The driver of the silver car parked where Mitchell first spotted the man drove away at some point during the fight, the statements show. But police told PPSB investigators that a pizza delivery employee also witnessed the shooting and corroborated Mitchell and Waller's statements.

Ballard wasn't identified by police until three days after he was killed – when family and friends filed a missing persons report. He was declared dead at Duke University Medical Center at about 11 p.m. Sept. 17, 2018, less than an hour after he was shot.

The police incident report from that night lists the killing as a justifiable homicide, closed on Jan. 3, 2019.

Both guards, PPSB records show, were properly licensed by the state, and Mitchell had held certifications from the board dating back to at least 2006.

Records also show the N.C. Detective Agency and its employees were cited several times by the board from 2010 to 2012 for providing false statements and failing to property train guards.

Kevin Ladd, the company's vice president, did not return a call seeking comment Friday. But he told WRAL News in a September 2018 interview that he believed the shooting was justified.
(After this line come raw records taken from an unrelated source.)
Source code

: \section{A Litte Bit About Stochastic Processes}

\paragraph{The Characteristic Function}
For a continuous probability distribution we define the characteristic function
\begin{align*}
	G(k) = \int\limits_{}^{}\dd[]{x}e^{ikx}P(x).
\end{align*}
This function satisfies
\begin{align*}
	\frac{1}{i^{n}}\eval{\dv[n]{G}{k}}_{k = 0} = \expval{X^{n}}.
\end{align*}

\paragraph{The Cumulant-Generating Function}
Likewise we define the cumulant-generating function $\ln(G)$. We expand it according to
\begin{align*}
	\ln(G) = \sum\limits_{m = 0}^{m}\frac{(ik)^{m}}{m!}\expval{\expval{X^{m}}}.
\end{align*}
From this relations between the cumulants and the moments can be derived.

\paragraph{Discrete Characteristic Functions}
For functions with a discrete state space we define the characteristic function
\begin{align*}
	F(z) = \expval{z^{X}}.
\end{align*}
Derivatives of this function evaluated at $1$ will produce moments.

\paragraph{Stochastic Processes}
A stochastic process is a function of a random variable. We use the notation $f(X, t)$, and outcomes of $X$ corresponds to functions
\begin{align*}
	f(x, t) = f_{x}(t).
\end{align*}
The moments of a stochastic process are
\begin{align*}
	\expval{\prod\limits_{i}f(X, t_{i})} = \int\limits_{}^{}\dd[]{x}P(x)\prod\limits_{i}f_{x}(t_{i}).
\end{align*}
Staten, Ballard's uncle, disagrees. He thinks the case should have gone to a grand jury. And both family and friends have said they don't believe they know the full story of what happened the night the North Carolina Central senior was killed.

To get those answers, Staten said the family is working to get more detailed information about the investigation from police and the district attorney's office. It's a process he said has taken far too long.

"It's just strange how they've been postponing everything with the case," Staten said. "It's like they're doing everything they can to drag it out to prevent info from being released to my family and the public."

CORRECTION: A previous version of this story mispelled the name of Durham district attorney spokesperson Sarah Willets.